Omar Arteh was a member of The Reconciliation Committee ( Guddiga Suluxa) appointed by the military dictatorship before it has been overthrown by the opposition, and foresaw the impending power struggle between United Somali Congress’s Rome and Ethiopia wings as well as possible armed opposition response to United Somali Congress’s unilateral decision to form a government in Mogadishu without consultation with other armed opposition groups. His ‘meeting under the tree’ metaphor was situationally relevant but practically irrelevant: political elites of clans were at loggerheads with each other over how to share state power but under a tree two clans thrashed out their differences in the absence of penal of code or , when penal code was adopted after independence, without recourse to it.
Twenty two years after state collapse Somalia has a government facing challenges left behind by successive transitional administrations. “ Who is preoccupied with what happened yesterday— ‘ camels looted from us, houses destroyed, our murdered clansmen’— will miss the future. Most of the time people don’t agree on the history of a civil war. The man you view as a thug or robber is seen by someone else as a hero. There is no disagreement on good life and dignity of the human being” said president Hassan in a speech for the Somali Diaspora in Brussels.
President Abdirahman Farole of Puntland Regional Administration reacted to president Hassan’s speech by alluding to the 1991 massacres after United Somali Congress captured Mogadishu, forcing the late dictator Mohamed Siyad Barre to flee to his home of, Buurdhuubo. “The Somali people have suffered since the days of military dictatorship. The 1991 massacres that targeted particular [Somali] clans in Mogadishu and other areas of southern Somalia must be addressed, and those who committed the massacres and looted the people’s properties must request forgiveness. I had two houses in Mogadishu. I had to sell the two houses.” President Farole said.

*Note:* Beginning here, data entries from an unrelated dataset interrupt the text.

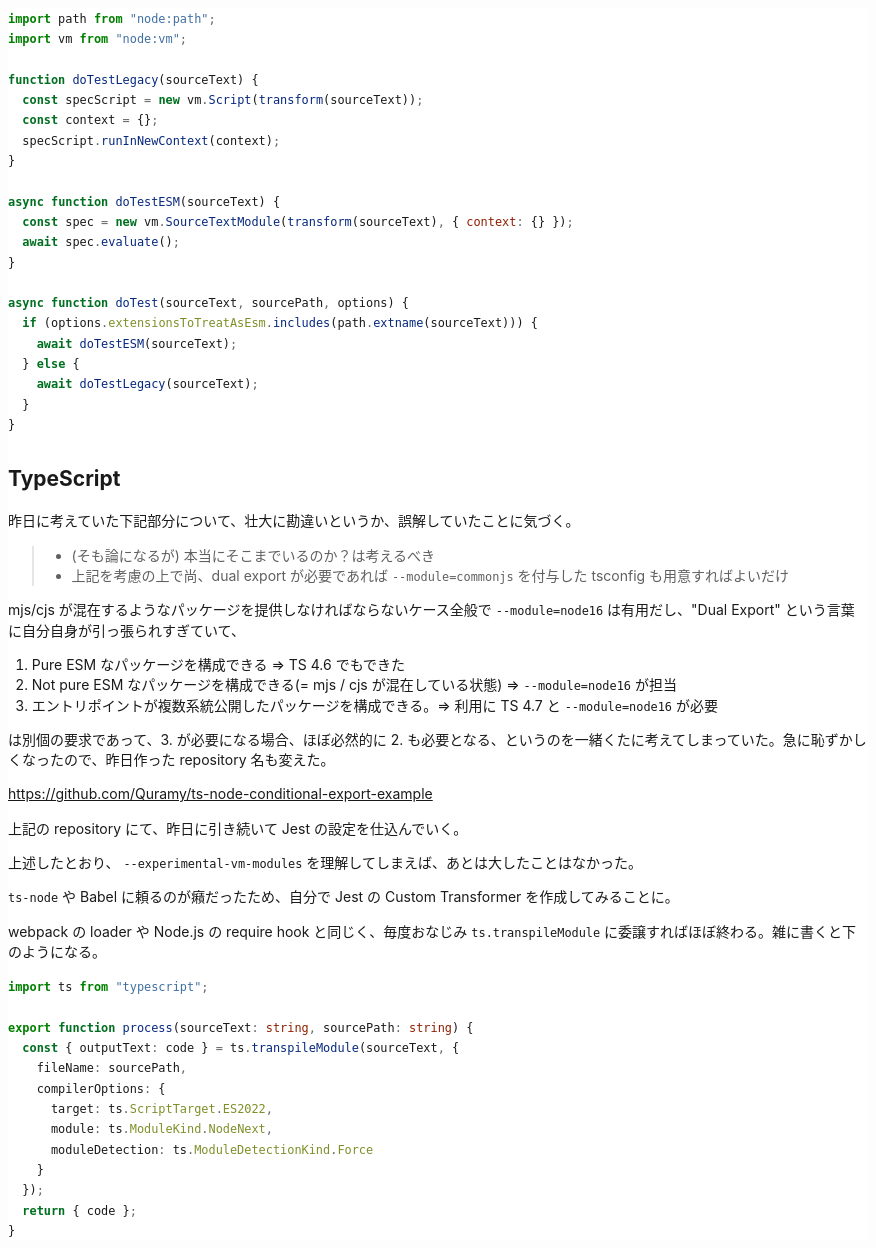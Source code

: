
 ```js
import path from "node:path";
import vm from "node:vm";

function doTestLegacy(sourceText) {
  const specScript = new vm.Script(transform(sourceText));
  const context = {};
  specScript.runInNewContext(context);
}

async function doTestESM(sourceText) {
  const spec = new vm.SourceTextModule(transform(sourceText), { context: {} });
  await spec.evaluate();
}

async function doTest(sourceText, sourcePath, options) {
  if (options.extensionsToTreatAsEsm.includes(path.extname(sourceText))) {
    await doTestESM(sourceText);
  } else {
    await doTestLegacy(sourceText);
  }
}
```

## TypeScript

昨日に考えていた下記部分について、壮大に勘違いというか、誤解していたことに気づく。

> - (そも論になるが) 本当にそこまでいるのか？は考えるべき
> - 上記を考慮の上で尚、dual export が必要であれば `--module=commonjs` を付与した tsconfig も用意すればよいだけ

mjs/cjs が混在するようなパッケージを提供しなければならないケース全般で `--module=node16` は有用だし、"Dual Export" という言葉に自分自身が引っ張られすぎていて、

1. Pure ESM なパッケージを構成できる => TS 4.6 でもできた
1. Not pure ESM なパッケージを構成できる(= mjs / cjs が混在している状態) => `--module=node16` が担当
1. エントリポイントが複数系統公開したパッケージを構成できる。=> 利用に TS 4.7 と `--module=node16` が必要

は別個の要求であって、3. が必要になる場合、ほぼ必然的に 2. も必要となる、というのを一緒くたに考えてしまっていた。急に恥ずかしくなったので、昨日作った repository 名も変えた。

https://github.com/Quramy/ts-node-conditional-export-example

上記の repository にて、昨日に引き続いて Jest の設定を仕込んでいく。

上述したとおり、 `--experimental-vm-modules` を理解してしまえば、あとは大したことはなかった。

`ts-node` や Babel に頼るのが癪だったため、自分で Jest の Custom Transformer を作成してみることに。

webpack の loader や Node.js の require hook と同じく、毎度おなじみ `ts.transpileModule` に委譲すればほぼ終わる。雑に書くと下のようになる。

```ts
import ts from "typescript";

export function process(sourceText: string, sourcePath: string) {
  const { outputText: code } = ts.transpileModule(sourceText, {
    fileName: sourcePath,
    compilerOptions: {
      target: ts.ScriptTarget.ES2022,
      module: ts.ModuleKind.NodeNext,
      moduleDetection: ts.ModuleDetectionKind.Force
    }
  });
  return { code };
}
```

In Somalia human rights debate has become a playground for politicians. The Somali civil war was not among clans. It was among militias commanded by the political elite. Had the war been among clans, man-made famine and large-scale looting would not have been taken place. The civil war began in Somalia in May 1988 when Somali National Movement forces captured Burao and Hargeisa, prompting the military dictatorship to respond harshly to the opposition’s unforeseen attacks. There is no a Somali leader defending the thesis that Somali government’s response to the civil war in the north was in line with its obligation to hold the nation together. Equally, there is no a Somali leader challenging the thesis that United Somali Congress leaders failed to rein in their supporters who massacred innocent people and looted properties and other possessions.
Apology from putative clans of looters and murderers will not be forthcoming because the logic of asking a clan to apologise for actions of looters and murderers at the service of politicians is the same logic that led to widespread massacres and looting after state collapse. The way president Hassan Sheikh Mohamud of Somalia and president Abdirahman Farole of Puntland Regional Administration have framed the human rights debate in Somalia undermines the possibility of seeing transitional justice in place in Somalia. The Resolution number 2067 (2012) adopted by the Security Council at its 6837th meeting on 18 September 2012 noted “the importance oftransitional justice processes in building lasting peace and reconciliation.” The debate on human rights violations in Somalia should not be politicised.